▸ **TRY IT**:
Each line of the listing below must be returned exactly.

▸ **DATA EXCERPTS**:
□ □ □ □ □ □ □
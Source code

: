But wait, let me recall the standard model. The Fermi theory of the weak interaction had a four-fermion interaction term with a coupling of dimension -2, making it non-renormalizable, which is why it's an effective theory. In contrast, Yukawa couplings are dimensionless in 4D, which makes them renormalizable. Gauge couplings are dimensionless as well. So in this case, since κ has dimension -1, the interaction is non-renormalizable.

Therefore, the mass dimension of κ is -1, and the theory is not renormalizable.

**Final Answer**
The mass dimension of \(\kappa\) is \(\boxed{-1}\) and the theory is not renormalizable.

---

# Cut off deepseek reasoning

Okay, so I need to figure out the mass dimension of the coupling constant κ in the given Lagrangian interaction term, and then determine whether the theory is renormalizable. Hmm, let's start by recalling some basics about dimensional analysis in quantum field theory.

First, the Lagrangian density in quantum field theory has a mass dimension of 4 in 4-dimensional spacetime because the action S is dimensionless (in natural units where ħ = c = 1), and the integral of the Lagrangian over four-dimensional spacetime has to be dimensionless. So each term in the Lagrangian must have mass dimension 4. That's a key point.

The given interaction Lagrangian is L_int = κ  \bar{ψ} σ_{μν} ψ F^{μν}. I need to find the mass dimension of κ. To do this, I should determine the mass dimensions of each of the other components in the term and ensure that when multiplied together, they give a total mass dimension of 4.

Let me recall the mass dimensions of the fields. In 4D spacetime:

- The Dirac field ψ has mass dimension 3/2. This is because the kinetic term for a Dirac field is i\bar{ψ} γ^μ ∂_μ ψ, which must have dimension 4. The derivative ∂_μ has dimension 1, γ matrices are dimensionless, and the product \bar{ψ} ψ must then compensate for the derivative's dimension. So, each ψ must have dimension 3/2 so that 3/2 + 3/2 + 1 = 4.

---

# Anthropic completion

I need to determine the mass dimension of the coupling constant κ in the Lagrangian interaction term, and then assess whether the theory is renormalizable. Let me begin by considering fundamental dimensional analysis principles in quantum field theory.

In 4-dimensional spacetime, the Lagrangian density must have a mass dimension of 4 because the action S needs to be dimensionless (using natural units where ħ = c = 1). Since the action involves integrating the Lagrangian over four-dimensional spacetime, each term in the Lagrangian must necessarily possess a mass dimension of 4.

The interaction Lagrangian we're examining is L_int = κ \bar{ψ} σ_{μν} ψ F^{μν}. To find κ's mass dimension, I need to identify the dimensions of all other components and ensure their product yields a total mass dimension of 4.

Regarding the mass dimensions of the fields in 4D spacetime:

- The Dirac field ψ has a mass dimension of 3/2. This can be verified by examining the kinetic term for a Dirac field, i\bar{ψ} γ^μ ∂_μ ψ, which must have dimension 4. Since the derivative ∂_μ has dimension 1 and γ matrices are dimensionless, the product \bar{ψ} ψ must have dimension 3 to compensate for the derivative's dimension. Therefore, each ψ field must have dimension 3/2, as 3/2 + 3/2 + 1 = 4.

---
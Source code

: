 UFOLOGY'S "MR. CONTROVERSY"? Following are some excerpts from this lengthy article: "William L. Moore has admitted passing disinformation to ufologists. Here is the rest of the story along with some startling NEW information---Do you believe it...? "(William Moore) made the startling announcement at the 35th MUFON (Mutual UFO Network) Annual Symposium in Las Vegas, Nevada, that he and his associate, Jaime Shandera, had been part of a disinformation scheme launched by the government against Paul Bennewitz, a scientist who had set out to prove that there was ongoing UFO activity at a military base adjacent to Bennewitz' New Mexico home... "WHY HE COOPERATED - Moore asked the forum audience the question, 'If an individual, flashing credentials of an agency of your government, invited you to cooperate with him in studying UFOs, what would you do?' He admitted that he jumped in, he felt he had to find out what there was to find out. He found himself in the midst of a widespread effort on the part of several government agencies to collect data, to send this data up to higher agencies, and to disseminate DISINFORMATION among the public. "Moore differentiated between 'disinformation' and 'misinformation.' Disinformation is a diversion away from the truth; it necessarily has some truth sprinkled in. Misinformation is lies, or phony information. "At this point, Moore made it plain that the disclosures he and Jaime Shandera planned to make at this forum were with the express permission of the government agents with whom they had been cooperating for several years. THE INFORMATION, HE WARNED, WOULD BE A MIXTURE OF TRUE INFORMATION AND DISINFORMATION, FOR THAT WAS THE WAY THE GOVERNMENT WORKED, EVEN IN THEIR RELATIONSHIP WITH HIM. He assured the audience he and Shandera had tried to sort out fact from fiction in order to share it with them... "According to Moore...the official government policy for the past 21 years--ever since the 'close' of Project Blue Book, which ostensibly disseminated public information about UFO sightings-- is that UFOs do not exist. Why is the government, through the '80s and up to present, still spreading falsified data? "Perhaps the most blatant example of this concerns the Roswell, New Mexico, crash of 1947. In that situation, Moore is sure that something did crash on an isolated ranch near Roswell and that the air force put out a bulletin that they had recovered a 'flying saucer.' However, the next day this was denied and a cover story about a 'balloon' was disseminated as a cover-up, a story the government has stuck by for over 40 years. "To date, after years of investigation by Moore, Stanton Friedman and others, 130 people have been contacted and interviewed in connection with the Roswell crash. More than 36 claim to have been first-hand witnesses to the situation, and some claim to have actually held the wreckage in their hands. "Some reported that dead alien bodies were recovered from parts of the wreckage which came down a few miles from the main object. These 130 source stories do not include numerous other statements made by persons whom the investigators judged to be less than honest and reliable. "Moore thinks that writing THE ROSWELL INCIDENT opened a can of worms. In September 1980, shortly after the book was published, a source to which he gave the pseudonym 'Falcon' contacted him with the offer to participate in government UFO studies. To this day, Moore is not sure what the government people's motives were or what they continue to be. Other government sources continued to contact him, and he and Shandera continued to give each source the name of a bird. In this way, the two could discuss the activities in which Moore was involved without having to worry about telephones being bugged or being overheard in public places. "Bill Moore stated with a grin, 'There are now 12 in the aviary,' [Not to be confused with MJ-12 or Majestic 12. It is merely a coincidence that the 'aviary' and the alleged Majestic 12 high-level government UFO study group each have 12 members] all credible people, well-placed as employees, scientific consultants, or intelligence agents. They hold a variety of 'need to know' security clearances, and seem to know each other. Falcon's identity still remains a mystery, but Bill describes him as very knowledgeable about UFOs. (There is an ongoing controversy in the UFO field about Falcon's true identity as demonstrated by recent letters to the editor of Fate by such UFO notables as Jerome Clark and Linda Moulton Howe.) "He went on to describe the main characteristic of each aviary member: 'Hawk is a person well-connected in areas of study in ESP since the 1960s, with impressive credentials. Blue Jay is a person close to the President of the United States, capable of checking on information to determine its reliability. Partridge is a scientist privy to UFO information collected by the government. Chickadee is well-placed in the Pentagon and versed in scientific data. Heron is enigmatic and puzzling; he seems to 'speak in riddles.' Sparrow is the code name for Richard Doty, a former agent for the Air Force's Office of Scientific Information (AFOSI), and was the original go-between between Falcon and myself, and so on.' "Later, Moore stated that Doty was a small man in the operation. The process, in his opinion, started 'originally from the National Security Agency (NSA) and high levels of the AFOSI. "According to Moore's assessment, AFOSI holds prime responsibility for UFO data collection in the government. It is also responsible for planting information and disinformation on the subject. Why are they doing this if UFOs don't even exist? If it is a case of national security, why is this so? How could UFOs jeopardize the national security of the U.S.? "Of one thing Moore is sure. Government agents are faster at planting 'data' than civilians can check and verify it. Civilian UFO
□ □ □ □ □ □ □
▸ **SOLUTION**:
Source code

:But wait, let me recall the standard model. The Fermi theory of the weak interaction had a four-fermion interaction term with a coupling of dimension -2, making it non-renormalizable, which is why it's an effective theory. In contrast, Yukawa couplings are dimensionless in 4D, which makes them renormalizable. Gauge couplings are dimensionless as well. So in this case, since κ has dimension -1, the interaction is non-renormalizable.

Therefore, the mass dimension of κ is -1, and the theory is not renormalizable.

**Final Answer**
The mass dimension of \(\kappa\) is \(\boxed{-1}\) and the theory is not renormalizable.

---

# Cut off deepseek reasoning

Okay, so I need to figure out the mass dimension of the coupling constant κ in the given Lagrangian interaction term, and then determine whether the theory is renormalizable. Hmm, let's start by recalling some basics about dimensional analysis in quantum field theory.

First, the Lagrangian density in quantum field theory has a mass dimension of 4 in 4-dimensional spacetime because the action S is dimensionless (in natural units where ħ = c = 1), and the integral of the Lagrangian over four-dimensional spacetime has to be dimensionless. So each term in the Lagrangian must have mass dimension 4. That's a key point.

The given interaction Lagrangian is L_int = κ  \bar{ψ} σ_{μν} ψ F^{μν}. I need to find the mass dimension of κ. To do this, I should determine the mass dimensions of each of the other components in the term and ensure that when multiplied together, they give a total mass dimension of 4.

Let me recall the mass dimensions of the fields. In 4D spacetime:

- The Dirac field ψ has mass dimension 3/2. This is because the kinetic term for a Dirac field is i\bar{ψ} γ^μ ∂_μ ψ, which must have dimension 4. The derivative ∂_μ has dimension 1, γ matrices are dimensionless, and the product \bar{ψ} ψ must then compensate for the derivative's dimension. So, each ψ must have dimension 3/2 so that 3/2 + 3/2 + 1 = 4.

---

# Anthropic completion

I need to determine the mass dimension of the coupling constant κ in the Lagrangian interaction term, and then assess whether the theory is renormalizable. Let me begin by considering fundamental dimensional analysis principles in quantum field theory.

In 4-dimensional spacetime, the Lagrangian density must have a mass dimension of 4 because the action S needs to be dimensionless (using natural units where ħ = c = 1). Since the action involves integrating the Lagrangian over four-dimensional spacetime, each term in the Lagrangian must necessarily possess a mass dimension of 4.

The interaction Lagrangian we're examining is L_int = κ \bar{ψ} σ_{μν} ψ F^{μν}. To find κ's mass dimension, I need to identify the dimensions of all other components and ensure their product yields a total mass dimension of 4.

Regarding the mass dimensions of the fields in 4D spacetime:

- The Dirac field ψ has a mass dimension of 3/2. This can be verified by examining the kinetic term for a Dirac field, i\bar{ψ} γ^μ ∂_μ ψ, which must have dimension 4. Since the derivative ∂_μ has dimension 1 and γ matrices are dimensionless, the product \bar{ψ} ψ must have dimension 3 to compensate for the derivative's dimension. Therefore, each ψ field must have dimension 3/2, as 3/2 + 3/2 + 1 = 4.

---
Source code

: UFOLOGY'S "MR. CONTROVERSY"? Following are some excerpts from this lengthy article: "William L. Moore has admitted passing disinformation to ufologists. Here is the rest of the story along with some startling NEW information---Do you believe it...? "(William Moore) made the startling announcement at the 35th MUFON (Mutual UFO Network) Annual Symposium in Las Vegas, Nevada, that he and his associate, Jaime Shandera, had been part of a disinformation scheme launched by the government against Paul Bennewitz, a scientist who had set out to prove that there was ongoing UFO activity at a military base adjacent to Bennewitz' New Mexico home... "WHY HE COOPERATED - Moore asked the forum audience the question, 'If an individual, flashing credentials of an agency of your government, invited you to cooperate with him in studying UFOs, what would you do?' He admitted that he jumped in, he felt he had to find out what there was to find out. He found himself in the midst of a widespread effort on the part of several government agencies to collect data, to send this data up to higher agencies, and to disseminate DISINFORMATION among the public. "Moore differentiated between 'disinformation' and 'misinformation.' Disinformation is a diversion away from the truth; it necessarily has some truth sprinkled in. Misinformation is lies, or phony information. "At this point, Moore made it plain that the disclosures he and Jaime Shandera planned to make at this forum were with the express permission of the government agents with whom they had been cooperating for several years. THE INFORMATION, HE WARNED, WOULD BE A MIXTURE OF TRUE INFORMATION AND DISINFORMATION, FOR THAT WAS THE WAY THE GOVERNMENT WORKED, EVEN IN THEIR RELATIONSHIP WITH HIM. He assured the audience he and Shandera had tried to sort out fact from fiction in order to share it with them... "According to Moore...the official government policy for the past 21 years--ever since the 'close' of Project Blue Book, which ostensibly disseminated public information about UFO sightings-- is that UFOs do not exist. Why is the government, through the '80s and up to present, still spreading falsified data? "Perhaps the most blatant example of this concerns the Roswell, New Mexico, crash of 1947. In that situation, Moore is sure that something did crash on an isolated ranch near Roswell and that the air force put out a bulletin that they had recovered a 'flying saucer.' However, the next day this was denied and a cover story about a 'balloon' was disseminated as a cover-up, a story the government has stuck by for over 40 years. "To date, after years of investigation by Moore, Stanton Friedman and others, 130 people have been contacted and interviewed in connection with the Roswell crash. More than 36 claim to have been first-hand witnesses to the situation, and some claim to have actually held the wreckage in their hands. "Some reported that dead alien bodies were recovered from parts of the wreckage which came down a few miles from the main object. These 130 source stories do not include numerous other statements made by persons whom the investigators judged to be less than honest and reliable. "Moore thinks that writing THE ROSWELL INCIDENT opened a can of worms. In September 1980, shortly after the book was published, a source to which he gave the pseudonym 'Falcon' contacted him with the offer to participate in government UFO studies. To this day, Moore is not sure what the government people's motives were or what they continue to be. Other government sources continued to contact him, and he and Shandera continued to give each source the name of a bird. In this way, the two could discuss the activities in which Moore was involved without having to worry about telephones being bugged or being overheard in public places. "Bill Moore stated with a grin, 'There are now 12 in the aviary,' [Not to be confused with MJ-12 or Majestic 12. It is merely a coincidence that the 'aviary' and the alleged Majestic 12 high-level government UFO study group each have 12 members] all credible people, well-placed as employees, scientific consultants, or intelligence agents. They hold a variety of 'need to know' security clearances, and seem to know each other. Falcon's identity still remains a mystery, but Bill describes him as very knowledgeable about UFOs. (There is an ongoing controversy in the UFO field about Falcon's true identity as demonstrated by recent letters to the editor of Fate by such UFO notables as Jerome Clark and Linda Moulton Howe.) "He went on to describe the main characteristic of each aviary member: 'Hawk is a person well-connected in areas of study in ESP since the 1960s, with impressive credentials. Blue Jay is a person close to the President of the United States, capable of checking on information to determine its reliability. Partridge is a scientist privy to UFO information collected by the government. Chickadee is well-placed in the Pentagon and versed in scientific data. Heron is enigmatic and puzzling; he seems to 'speak in riddles.' Sparrow is the code name for Richard Doty, a former agent for the Air Force's Office of Scientific Information (AFOSI), and was the original go-between between Falcon and myself, and so on.' "Later, Moore stated that Doty was a small man in the operation. The process, in his opinion, started 'originally from the National Security Agency (NSA) and high levels of the AFOSI. "According to Moore's assessment, AFOSI holds prime responsibility for UFO data collection in the government. It is also responsible for planting information and disinformation on the subject. Why are they doing this if UFOs don't even exist? If it is a case of national security, why is this so? How could UFOs jeopardize the national security of the U.S.? "Of one thing Moore is sure. Government agents are faster at planting 'data' than civilians can check and verify it. Civilian UFO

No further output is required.